1 is a system configuration diagram illustrating an overall outline of a wireless tag communication system to which an embodiment of the present invention is applied. It is a block diagram showing an example of a functional structure of the radio | wireless tag circuit element with which the radio | wireless tag was equipped. It is a functional block diagram showing the functional structure of the high frequency circuit with which the interrogator shown in FIG. 1 was equipped. It is explanatory drawing which represents notionally the detection behavior of the moving direction of the wireless tag by the interrogator shown in FIG. It is explanatory drawing which represents notionally the movement tracking behavior of the wireless tag by a several interrogator. It is a flowchart showing the control procedure which the control circuit of one interrogator performs in order to perform directivity switching control. It is a flowchart showing the control procedure which the control circuit of one interrogator performs in order to perform directivity switching control. It is a flowchart showing the detailed procedure of step S100 shown in FIG. 6 or FIG. It is a figure showing an example of directivity control in the modification which changes the breadth of directivity itself. It is a figure showing the modification which arranged the interrogator in zigzag form.

1 Array antenna 1A Antenna element (transmitting / receiving antenna element, transmitting antenna element, receiving antenna element)
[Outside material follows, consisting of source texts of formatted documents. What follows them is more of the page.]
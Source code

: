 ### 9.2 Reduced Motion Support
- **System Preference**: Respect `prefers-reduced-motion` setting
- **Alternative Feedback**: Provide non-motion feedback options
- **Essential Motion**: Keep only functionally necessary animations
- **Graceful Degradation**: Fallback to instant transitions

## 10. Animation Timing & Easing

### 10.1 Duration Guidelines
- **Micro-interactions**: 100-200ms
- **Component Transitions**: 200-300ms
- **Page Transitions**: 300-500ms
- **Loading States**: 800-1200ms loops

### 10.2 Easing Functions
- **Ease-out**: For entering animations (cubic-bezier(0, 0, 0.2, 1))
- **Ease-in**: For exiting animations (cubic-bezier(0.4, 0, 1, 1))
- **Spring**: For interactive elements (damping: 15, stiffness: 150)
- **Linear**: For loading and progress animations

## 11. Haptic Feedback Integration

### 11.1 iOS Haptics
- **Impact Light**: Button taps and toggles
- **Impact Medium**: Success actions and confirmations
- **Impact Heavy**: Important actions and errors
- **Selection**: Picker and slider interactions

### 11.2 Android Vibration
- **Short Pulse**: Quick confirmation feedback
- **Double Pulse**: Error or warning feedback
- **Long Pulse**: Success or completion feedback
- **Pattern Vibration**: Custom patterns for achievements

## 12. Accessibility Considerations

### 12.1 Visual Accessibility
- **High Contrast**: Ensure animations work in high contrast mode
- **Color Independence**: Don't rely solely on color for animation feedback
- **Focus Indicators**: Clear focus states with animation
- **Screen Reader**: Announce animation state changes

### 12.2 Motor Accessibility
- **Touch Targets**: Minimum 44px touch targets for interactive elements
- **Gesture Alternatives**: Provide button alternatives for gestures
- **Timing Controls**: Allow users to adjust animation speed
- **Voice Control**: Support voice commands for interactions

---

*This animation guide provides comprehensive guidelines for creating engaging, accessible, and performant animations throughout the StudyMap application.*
1B Antenna element (transmitting / receiving antenna element, transmitting antenna element, receiving antenna element)
1C Antenna element (transmitting / receiving antenna element, transmitting antenna element, receiving antenna element)
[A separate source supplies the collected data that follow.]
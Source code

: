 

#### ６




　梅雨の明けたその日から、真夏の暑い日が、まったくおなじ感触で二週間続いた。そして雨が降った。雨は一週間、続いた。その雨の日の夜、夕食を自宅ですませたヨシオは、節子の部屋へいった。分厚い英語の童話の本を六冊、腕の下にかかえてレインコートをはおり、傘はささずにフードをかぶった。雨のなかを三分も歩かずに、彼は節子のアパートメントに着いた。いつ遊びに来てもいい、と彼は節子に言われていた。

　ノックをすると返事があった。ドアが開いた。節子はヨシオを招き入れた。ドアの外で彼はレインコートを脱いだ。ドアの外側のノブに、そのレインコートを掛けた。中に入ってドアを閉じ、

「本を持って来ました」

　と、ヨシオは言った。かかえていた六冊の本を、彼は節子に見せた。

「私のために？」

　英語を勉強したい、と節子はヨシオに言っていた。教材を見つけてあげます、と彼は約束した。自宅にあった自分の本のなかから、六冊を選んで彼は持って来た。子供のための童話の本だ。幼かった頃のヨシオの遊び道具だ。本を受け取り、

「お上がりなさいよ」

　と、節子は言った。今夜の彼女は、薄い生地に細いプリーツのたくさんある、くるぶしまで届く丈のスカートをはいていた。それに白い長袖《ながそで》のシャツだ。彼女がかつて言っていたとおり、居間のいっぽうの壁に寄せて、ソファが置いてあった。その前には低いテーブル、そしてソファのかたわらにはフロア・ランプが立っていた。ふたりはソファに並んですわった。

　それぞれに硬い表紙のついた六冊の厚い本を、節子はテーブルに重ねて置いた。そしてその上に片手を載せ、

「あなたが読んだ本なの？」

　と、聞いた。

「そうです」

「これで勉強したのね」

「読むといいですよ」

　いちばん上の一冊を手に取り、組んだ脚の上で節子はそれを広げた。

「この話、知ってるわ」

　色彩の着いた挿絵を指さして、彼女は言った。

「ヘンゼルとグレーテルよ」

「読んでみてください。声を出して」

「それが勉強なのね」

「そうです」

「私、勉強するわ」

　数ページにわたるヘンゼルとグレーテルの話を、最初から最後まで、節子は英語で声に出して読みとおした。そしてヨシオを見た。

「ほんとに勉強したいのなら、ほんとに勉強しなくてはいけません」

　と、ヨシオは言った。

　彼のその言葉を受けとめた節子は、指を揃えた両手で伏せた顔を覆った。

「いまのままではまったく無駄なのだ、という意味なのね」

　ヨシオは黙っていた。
4 Control circuit (switching control means, moving direction detection means; directivity control means; notification signal output means)
DESCRIPTION OF SYMBOLS 100 Interrogator 100L Interrogator 100R Interrogator 150 IC circuit part 211 Directivity control part (direction switching means, moving direction detection means)
212 Transmitter (information transmission means)
213 Receiving unit (information receiving means)
S RFID tag communication system T RFID tag To RFID tag circuit element

Claims (14)

An antenna composed of a plurality of antenna elements for performing non-contact information communication with the IC circuit portion of the RFID tag circuit element to be interrogated;
Information transmitting means for transmitting at least a carrier wave to the RFID tag circuit element in a non-contact manner via the antenna and performing access;
Information receiving means for receiving, in a non-contact manner, a response signal returned from the IC circuit unit according to the carrier wave transmitted by the information transmitting means;
A moving direction for controlling the direction of directivity by the antenna composed of the plurality of antenna elements and detecting the moving direction of the RFID circuit element according to the result of communication with the IC circuit unit in the at least two directivity directions Detecting means,
The moving direction detecting means is
Direction switching means capable of switching the direction of directivity by the antenna;
Switching control means for controlling the direction switching means so as to sequentially change the direction while holding the antenna directivity strong in only one direction,
The switching control means includes
After the normal response signal is obtained by the information receiving means in one directivity direction of the antenna, when the magnitude of the reception output of the response signal becomes less than a predetermined threshold, the wireless tag Control the direction switching means to follow the moving direction of the circuit element to switch the antenna to another directivity direction ,
And,
In accordance with the directionality of the antenna to be switched by the direction switching means, a directivity control means for changing the directionality of the antenna is provided.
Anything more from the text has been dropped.